- Opening Delimiter -

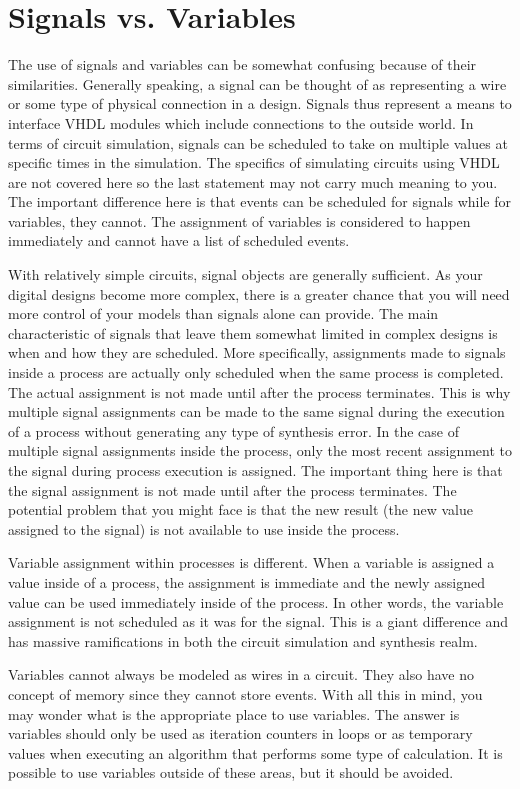 \section{Signals vs. Variables}
The use of signals and variables can be somewhat confusing because of their similarities. Generally speaking, a signal can be thought of as representing a wire or some type of physical connection in a design. Signals thus represent a means to interface VHDL modules which include connections to the outside world. In terms of circuit simulation, signals can be scheduled to take on multiple values at specific times in the simulation. The specifics of simulating circuits using VHDL are not covered here so the last statement may not carry much meaning to you. The important difference here is that events can be scheduled for signals while for variables, they cannot. The assignment of variables is considered to happen immediately and cannot have a list of scheduled events.

With relatively simple circuits, signal objects are generally sufficient. As your digital designs become more complex, there is a greater chance that you will need more control of your models than signals alone can provide. The main characteristic of signals that leave them somewhat limited in complex designs is when and how they are scheduled. More specifically, assignments made to signals inside a process are actually only scheduled when the same process is completed. The actual assignment is not made until after the process terminates. This is why multiple signal assignments can be made to the same signal during the execution of a process without generating any type of synthesis error. In the case of multiple signal assignments inside the process, only the most recent assignment to the signal during process execution is assigned. The important thing here is that the signal assignment is not made until after the process terminates. The potential problem that you might face is that the new result (the new value assigned to the signal) is not available to use inside the process. 

Variable assignment within processes is different. When a variable is assigned a value inside of a process, the assignment is immediate and the newly assigned value can be used immediately inside of the process. In other words, the variable assignment is not scheduled as it was for the signal. This is a giant difference and has massive ramifications in both the circuit simulation and synthesis realm. 

Variables cannot always be modeled as wires in a circuit. They also have no concept of memory since they cannot store events. With all this in mind, you may wonder what is the appropriate place to use variables. The answer is variables should only be used as iteration counters in loops or as temporary values when executing an algorithm that performs some type of calculation. It is possible to use variables outside of these areas, but it should be avoided.

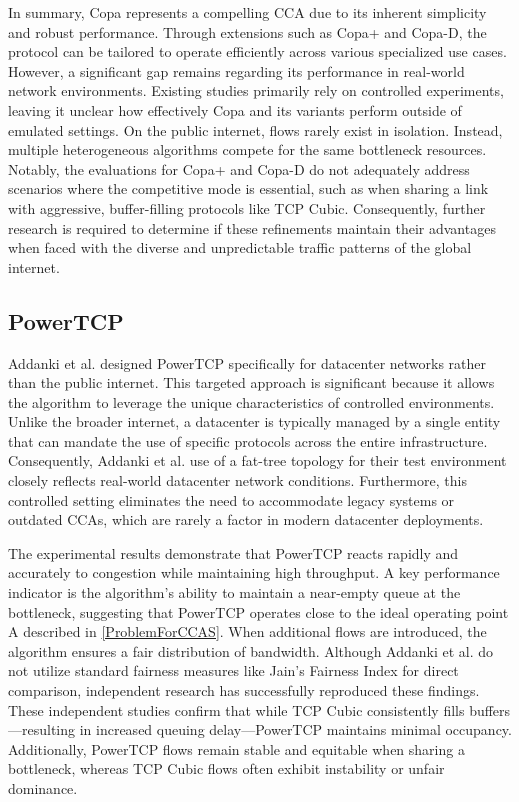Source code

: In summary, Copa represents a compelling \acs{CCA} due to its inherent simplicity and robust performance. 
Through extensions such as Copa+ and Copa-D, the protocol can be tailored to operate efficiently across various specialized use cases. 
However, a significant gap remains regarding its performance in real-world network environments. 
Existing studies primarily rely on controlled experiments, leaving it unclear how effectively Copa and its variants perform outside of emulated settings.
On the public internet, flows rarely exist in isolation.
Instead, multiple heterogeneous algorithms compete for the same bottleneck resources. 
Notably, the evaluations for Copa+ and Copa-D do not adequately address scenarios where the competitive mode is essential, such as when sharing a link with aggressive, buffer-filling protocols like TCP Cubic. 
Consequently, further research is required to determine if these refinements maintain their advantages when faced with the diverse and unpredictable traffic patterns of the global internet.

\subsection{PowerTCP}

Addanki et al. \cite{PowerTCP} designed PowerTCP specifically for datacenter networks rather than the public internet. 
This targeted approach is significant because it allows the algorithm to leverage the unique characteristics of controlled environments. 
Unlike the broader internet, a datacenter is typically managed by a single entity that can mandate the use of specific protocols across the entire infrastructure. 
Consequently, Addanki et al. use of a fat-tree topology for their test environment closely reflects real-world datacenter network conditions. 
Furthermore, this controlled setting eliminates the need to accommodate legacy systems or outdated \acs{CCA}s, which are rarely a factor in modern datacenter deployments.

The experimental results demonstrate that PowerTCP reacts rapidly and accurately to congestion while maintaining high throughput. 
A key performance indicator is the algorithm's ability to maintain a near-empty queue at the bottleneck, suggesting that PowerTCP operates close to the ideal operating point A described in \ref{ProblemForCCAS}. 
When additional flows are introduced, the algorithm ensures a fair distribution of bandwidth. 
Although Addanki et al. do not utilize standard fairness measures like Jain's Fairness Index for direct comparison, independent research \cite{TCPSTHIRDEYE} has successfully reproduced these findings. 
These independent studies confirm that while TCP Cubic consistently fills buffers—resulting in increased queuing delay—PowerTCP maintains minimal occupancy. 
Additionally, PowerTCP flows remain stable and equitable when sharing a bottleneck, whereas TCP Cubic flows often exhibit instability or unfair dominance.

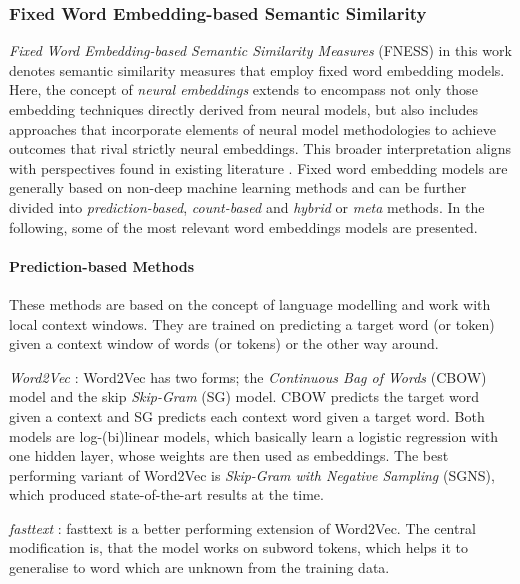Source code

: \documentclass[11pt]{scrreprt}
\let\cite\parencite  %
\begin{document}
\subsubsection{Fixed Word Embedding-based Semantic Similarity}
\textit{Fixed Word Embedding-based Semantic Similarity Measures} (FNESS) in this work denotes semantic similarity measures that employ fixed word embedding models. Here, the concept of \textit{neural embeddings} extends to encompass not only those embedding techniques directly derived from neural models, but also includes approaches that  incorporate elements of neural model methodologies to achieve outcomes that rival strictly neural embeddings. This broader interpretation aligns with perspectives found in existing literature \cite{zucconIntegratingEvaluatingNeural2015, sezererSurveyNeuralWord2021}. Fixed word embedding models are generally based on non-deep machine learning methods and can be further divided into \textit{prediction-based}, \textit{count-based} and \textit{hybrid} or \textit{meta} methods. In the following, some of the most relevant word embeddings models are presented. 

\paragraph{Prediction-based Methods} 
These methods are based on the concept of language modelling and work with local context windows. They are trained on predicting a target word (or token) given a context window of words (or tokens) or the other way around.

\textit{Word2Vec} \cite{mikolovDistributedRepresentationsWords2013, mikolovLinguisticRegularitiesContinuous2013, mikolovEfficientEstimationWord2013}: Word2Vec has two forms; the \textit{Continuous Bag of Words} (CBOW) model and the skip \textit{Skip-Gram} (SG) model. CBOW predicts the target word given a context and SG predicts each context word given a target word. Both models are log-(bi)linear models, which basically learn a logistic regression with one hidden layer, whose weights are then used as embeddings. The best performing variant of Word2Vec is \textit{Skip-Gram with Negative Sampling} (SGNS), which produced state-of-the-art results at the time.

\textit{fasttext} \cite{bojanowskiEnrichingWordVectors2017}: fasttext is a better performing extension of Word2Vec. The central modification is, that the model works on subword tokens, which helps it to generalise to word which are unknown from the training data.
\end{document}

- Closing Delimiter -

■ Aim of the exercise ■
Look through the listing above for the line with "The experimental results" and the line with "These methods are". Write out exactly those lines and everything between, leaving out pictures.

■ Solution to this problem ■
The experimental results demonstrate that PowerTCP reacts rapidly and accurately to congestion while maintaining high throughput. 
A key performance indicator is the algorithm's ability to maintain a near-empty queue at the bottleneck, suggesting that PowerTCP operates close to the ideal operating point A described in \ref{ProblemForCCAS}. 
When additional flows are introduced, the algorithm ensures a fair distribution of bandwidth. 
Although Addanki et al. do not utilize standard fairness measures like Jain's Fairness Index for direct comparison, independent research \cite{TCPSTHIRDEYE} has successfully reproduced these findings. 
These independent studies confirm that while TCP Cubic consistently fills buffers—resulting in increased queuing delay—PowerTCP maintains minimal occupancy. 
Additionally, PowerTCP flows remain stable and equitable when sharing a bottleneck, whereas TCP Cubic flows often exhibit instability or unfair dominance.

Source code

: \documentclass[11pt]{scrreprt}
\let\cite\parencite  %
\begin{document}
\subsubsection{Fixed Word Embedding-based Semantic Similarity}
\textit{Fixed Word Embedding-based Semantic Similarity Measures} (FNESS) in this work denotes semantic similarity measures that employ fixed word embedding models. Here, the concept of \textit{neural embeddings} extends to encompass not only those embedding techniques directly derived from neural models, but also includes approaches that  incorporate elements of neural model methodologies to achieve outcomes that rival strictly neural embeddings. This broader interpretation aligns with perspectives found in existing literature \cite{zucconIntegratingEvaluatingNeural2015, sezererSurveyNeuralWord2021}. Fixed word embedding models are generally based on non-deep machine learning methods and can be further divided into \textit{prediction-based}, \textit{count-based} and \textit{hybrid} or \textit{meta} methods. In the following, some of the most relevant word embeddings models are presented. 

\paragraph{Prediction-based Methods} 
These methods are based on the concept of language modelling and work with local context windows. They are trained on predicting a target word (or token) given a context window of words (or tokens) or the other way around.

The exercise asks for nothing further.